Former chancellor Gordon Brown outside No 11 Downing Street.

Former chancellor Gordon Brown outside No 11 Downing Street. Photograph: Peter Macdiarmid/Getty Images

But the mid-1970s recession was minor by comparison with that of 1980-81. The chancellor at the time was Sir Geoffrey Howe. The recession was aggravated by Howe’s first budget of 1979, and his 1981 budget, when he cut public spending while unemployment was still rising, has been controversial ever since. True, monetary policy was eased, and an overvalued pound edged down to more realistic levels, but unemployment went on rising to over 3 million by 1985. Howe hardly goes down in history as a great chancellor. He is remembered more for his spectacular fall out with Thatcher over Europe and his devastating resignation speech.
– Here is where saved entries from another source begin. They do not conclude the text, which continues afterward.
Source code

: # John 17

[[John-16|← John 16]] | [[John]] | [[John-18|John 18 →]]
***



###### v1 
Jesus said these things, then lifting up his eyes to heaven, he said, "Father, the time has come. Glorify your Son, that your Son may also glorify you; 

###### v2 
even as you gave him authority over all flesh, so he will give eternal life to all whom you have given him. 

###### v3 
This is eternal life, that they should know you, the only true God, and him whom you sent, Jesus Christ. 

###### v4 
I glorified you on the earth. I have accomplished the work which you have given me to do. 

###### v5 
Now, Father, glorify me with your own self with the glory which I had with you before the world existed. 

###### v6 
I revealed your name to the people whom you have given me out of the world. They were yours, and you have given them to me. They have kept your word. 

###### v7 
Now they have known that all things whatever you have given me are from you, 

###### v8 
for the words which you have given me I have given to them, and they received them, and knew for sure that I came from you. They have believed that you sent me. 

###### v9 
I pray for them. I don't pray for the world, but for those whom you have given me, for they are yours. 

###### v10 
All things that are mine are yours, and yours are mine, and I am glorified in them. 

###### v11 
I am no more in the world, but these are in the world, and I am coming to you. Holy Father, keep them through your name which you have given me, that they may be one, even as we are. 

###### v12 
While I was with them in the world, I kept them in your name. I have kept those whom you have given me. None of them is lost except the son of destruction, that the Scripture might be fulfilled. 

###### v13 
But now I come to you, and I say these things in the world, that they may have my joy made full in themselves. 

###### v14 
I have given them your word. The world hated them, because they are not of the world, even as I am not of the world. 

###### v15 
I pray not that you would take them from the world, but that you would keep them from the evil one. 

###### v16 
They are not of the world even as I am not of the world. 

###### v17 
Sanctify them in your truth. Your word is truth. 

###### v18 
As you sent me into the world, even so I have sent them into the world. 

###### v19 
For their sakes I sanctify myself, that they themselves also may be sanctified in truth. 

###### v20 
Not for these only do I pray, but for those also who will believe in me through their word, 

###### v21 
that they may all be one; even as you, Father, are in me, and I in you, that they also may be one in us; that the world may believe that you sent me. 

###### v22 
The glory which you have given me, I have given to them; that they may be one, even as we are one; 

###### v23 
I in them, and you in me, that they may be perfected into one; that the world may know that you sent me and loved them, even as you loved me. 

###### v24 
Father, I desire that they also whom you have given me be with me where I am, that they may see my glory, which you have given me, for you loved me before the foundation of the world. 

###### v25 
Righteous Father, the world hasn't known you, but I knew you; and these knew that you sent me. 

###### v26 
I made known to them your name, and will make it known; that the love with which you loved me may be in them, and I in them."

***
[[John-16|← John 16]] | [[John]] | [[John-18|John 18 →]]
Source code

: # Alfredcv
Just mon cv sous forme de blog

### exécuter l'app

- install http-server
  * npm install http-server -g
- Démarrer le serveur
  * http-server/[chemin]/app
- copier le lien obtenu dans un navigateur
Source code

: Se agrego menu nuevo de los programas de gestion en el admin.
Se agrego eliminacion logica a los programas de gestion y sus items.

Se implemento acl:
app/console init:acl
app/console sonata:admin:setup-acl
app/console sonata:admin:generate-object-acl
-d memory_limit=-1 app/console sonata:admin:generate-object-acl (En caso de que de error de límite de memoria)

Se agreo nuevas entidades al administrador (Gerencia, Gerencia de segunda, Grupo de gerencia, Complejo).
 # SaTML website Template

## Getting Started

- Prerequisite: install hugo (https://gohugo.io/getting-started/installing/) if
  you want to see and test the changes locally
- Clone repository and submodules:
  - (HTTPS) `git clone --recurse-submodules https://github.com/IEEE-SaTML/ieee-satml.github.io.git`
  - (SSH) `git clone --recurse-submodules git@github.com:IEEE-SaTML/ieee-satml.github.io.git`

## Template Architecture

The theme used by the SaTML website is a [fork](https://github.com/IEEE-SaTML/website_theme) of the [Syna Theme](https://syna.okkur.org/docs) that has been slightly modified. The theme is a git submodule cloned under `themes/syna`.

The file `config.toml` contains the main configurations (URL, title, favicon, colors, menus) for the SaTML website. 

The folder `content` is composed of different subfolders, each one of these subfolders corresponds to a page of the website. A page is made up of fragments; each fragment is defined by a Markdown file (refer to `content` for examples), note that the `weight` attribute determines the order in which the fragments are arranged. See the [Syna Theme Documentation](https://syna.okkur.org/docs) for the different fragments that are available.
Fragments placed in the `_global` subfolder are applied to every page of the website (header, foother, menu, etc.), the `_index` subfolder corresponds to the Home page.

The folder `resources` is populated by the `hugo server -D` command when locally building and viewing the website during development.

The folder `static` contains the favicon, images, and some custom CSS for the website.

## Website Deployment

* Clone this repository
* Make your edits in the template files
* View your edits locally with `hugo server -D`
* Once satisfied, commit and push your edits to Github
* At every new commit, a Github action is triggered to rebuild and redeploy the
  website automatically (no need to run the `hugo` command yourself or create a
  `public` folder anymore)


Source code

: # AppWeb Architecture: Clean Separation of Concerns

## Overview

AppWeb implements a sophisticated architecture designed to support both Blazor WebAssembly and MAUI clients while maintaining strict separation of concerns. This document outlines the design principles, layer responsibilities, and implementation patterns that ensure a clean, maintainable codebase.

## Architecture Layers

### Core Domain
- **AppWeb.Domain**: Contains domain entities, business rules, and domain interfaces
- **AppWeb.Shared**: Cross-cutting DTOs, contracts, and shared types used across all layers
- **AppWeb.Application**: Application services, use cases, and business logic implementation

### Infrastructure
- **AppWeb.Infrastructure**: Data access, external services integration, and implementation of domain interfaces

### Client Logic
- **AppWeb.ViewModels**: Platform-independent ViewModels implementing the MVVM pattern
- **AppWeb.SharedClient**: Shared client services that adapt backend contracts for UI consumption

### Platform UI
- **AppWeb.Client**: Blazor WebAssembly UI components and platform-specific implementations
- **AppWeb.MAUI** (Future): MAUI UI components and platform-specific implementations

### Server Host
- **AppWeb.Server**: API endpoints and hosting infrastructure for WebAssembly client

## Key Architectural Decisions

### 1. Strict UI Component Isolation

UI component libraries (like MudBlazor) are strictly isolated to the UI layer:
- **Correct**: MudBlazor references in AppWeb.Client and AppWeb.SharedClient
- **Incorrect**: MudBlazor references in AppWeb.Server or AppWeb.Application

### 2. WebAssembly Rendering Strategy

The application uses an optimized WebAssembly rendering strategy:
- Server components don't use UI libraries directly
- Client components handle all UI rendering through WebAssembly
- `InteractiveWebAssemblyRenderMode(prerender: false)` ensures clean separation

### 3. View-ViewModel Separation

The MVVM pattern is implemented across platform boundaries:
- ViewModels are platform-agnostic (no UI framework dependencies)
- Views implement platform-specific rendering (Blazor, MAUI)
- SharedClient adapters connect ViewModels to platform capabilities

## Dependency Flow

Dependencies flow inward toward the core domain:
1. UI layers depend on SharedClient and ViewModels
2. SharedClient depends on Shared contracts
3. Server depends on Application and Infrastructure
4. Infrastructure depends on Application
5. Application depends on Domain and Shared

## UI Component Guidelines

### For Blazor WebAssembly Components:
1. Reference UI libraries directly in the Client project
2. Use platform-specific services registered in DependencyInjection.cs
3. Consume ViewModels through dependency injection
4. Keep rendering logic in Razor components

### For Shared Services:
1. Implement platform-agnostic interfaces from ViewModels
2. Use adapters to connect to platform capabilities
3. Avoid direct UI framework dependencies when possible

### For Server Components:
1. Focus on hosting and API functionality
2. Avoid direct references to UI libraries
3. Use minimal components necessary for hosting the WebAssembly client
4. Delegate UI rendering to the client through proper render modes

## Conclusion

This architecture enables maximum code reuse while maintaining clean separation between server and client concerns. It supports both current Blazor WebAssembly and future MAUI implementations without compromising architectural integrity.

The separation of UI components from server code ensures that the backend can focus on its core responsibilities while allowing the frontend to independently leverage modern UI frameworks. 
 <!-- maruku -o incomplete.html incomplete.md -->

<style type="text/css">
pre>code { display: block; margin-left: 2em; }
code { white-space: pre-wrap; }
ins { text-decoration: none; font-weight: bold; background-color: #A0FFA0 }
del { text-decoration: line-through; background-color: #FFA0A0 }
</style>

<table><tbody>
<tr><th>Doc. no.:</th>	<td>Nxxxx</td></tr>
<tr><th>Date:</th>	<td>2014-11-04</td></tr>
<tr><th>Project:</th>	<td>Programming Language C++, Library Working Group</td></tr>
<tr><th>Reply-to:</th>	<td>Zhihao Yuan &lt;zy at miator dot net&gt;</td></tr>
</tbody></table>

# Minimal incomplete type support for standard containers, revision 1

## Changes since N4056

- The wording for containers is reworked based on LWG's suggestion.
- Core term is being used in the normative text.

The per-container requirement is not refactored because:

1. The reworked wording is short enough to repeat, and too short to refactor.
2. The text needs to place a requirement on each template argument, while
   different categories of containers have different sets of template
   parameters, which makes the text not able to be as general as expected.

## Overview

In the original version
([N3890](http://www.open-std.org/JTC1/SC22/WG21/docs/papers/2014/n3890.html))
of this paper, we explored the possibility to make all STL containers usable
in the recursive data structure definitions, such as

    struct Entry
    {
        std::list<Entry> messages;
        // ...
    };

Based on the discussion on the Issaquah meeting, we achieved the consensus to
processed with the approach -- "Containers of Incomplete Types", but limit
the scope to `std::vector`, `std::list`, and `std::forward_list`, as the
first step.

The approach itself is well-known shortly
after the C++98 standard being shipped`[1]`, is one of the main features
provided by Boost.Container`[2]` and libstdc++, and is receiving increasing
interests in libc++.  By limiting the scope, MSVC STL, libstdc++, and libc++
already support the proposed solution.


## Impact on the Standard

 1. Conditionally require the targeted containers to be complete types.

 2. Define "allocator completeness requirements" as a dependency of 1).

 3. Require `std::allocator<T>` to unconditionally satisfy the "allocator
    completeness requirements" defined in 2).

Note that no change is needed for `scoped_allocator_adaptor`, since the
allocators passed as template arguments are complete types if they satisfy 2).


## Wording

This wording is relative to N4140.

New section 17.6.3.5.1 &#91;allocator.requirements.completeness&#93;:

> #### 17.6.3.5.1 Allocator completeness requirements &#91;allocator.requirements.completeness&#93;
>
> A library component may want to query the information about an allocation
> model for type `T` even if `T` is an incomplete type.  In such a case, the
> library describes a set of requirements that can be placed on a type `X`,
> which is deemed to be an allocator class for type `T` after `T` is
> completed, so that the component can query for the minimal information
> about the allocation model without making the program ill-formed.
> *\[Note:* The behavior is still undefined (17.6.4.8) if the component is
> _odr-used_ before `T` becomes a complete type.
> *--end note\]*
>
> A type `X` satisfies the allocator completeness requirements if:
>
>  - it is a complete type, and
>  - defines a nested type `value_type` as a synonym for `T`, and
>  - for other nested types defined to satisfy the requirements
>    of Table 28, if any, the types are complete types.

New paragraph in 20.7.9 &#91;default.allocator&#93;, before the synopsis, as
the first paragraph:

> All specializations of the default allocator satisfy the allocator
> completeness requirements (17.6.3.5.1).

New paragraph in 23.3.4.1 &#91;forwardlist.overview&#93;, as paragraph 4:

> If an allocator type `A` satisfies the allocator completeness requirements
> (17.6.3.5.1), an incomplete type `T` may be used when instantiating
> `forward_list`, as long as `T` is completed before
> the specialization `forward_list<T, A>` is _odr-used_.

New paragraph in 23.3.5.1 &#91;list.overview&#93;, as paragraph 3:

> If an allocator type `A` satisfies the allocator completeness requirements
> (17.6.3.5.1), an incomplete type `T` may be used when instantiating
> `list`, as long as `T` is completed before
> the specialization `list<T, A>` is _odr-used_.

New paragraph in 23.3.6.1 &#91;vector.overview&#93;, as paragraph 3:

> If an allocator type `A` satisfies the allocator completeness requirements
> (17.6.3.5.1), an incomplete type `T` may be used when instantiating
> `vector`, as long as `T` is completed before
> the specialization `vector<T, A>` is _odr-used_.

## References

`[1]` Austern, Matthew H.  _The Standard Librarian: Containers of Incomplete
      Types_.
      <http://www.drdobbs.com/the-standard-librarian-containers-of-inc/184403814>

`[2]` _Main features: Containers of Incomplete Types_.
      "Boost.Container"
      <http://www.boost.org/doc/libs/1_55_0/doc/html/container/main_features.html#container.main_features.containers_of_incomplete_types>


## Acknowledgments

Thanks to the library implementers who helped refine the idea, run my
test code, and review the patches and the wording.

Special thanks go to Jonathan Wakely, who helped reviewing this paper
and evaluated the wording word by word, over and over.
Returning to the 1990s, Lamont’s successor, Kenneth Clarke, 1993-97, had a relatively easy ride, presiding over a marked economic recovery period, which stretched to 2007 under Gordon Brown’s 1997-2007 chancellorship, was associated with what became known as ‘sustained, non-inflationary growth’.

It was of course too good to last, and along came the great recession of 2007-2009. The Conservatives tried to blame this on Gordon Brown’s spending policies. This was nonsense. Brown was not responsible for the recessions that swept the western world. It was, as Treasury permanent secretary Sir Nicholas Macpherson wrote at the time, “a banking crisis, pure and simple”.

Alistair Darling was chancellor from 2007-10. He and Brown emerged creditably from that recession. Unfortunately, their well-engineered recovery was slowed by incoming Tory chancellor George Osborne’s austerity programme, and the impact of that policy has been seen in the unpreparedness of the British economy for the Covid-19 crisis.

The important point about the present crisis is that it is not an unexpected, business-cycle recession, but the result of a deliberate clampdown on economic activity. So far, so good for Sunak’s reputation. But if he goes ahead with his plan to terminate the furlough rescue operation and unemployment soars, as forecasters expect, Sunak may find himself diving from hero to zero as fast as his reputation has risen.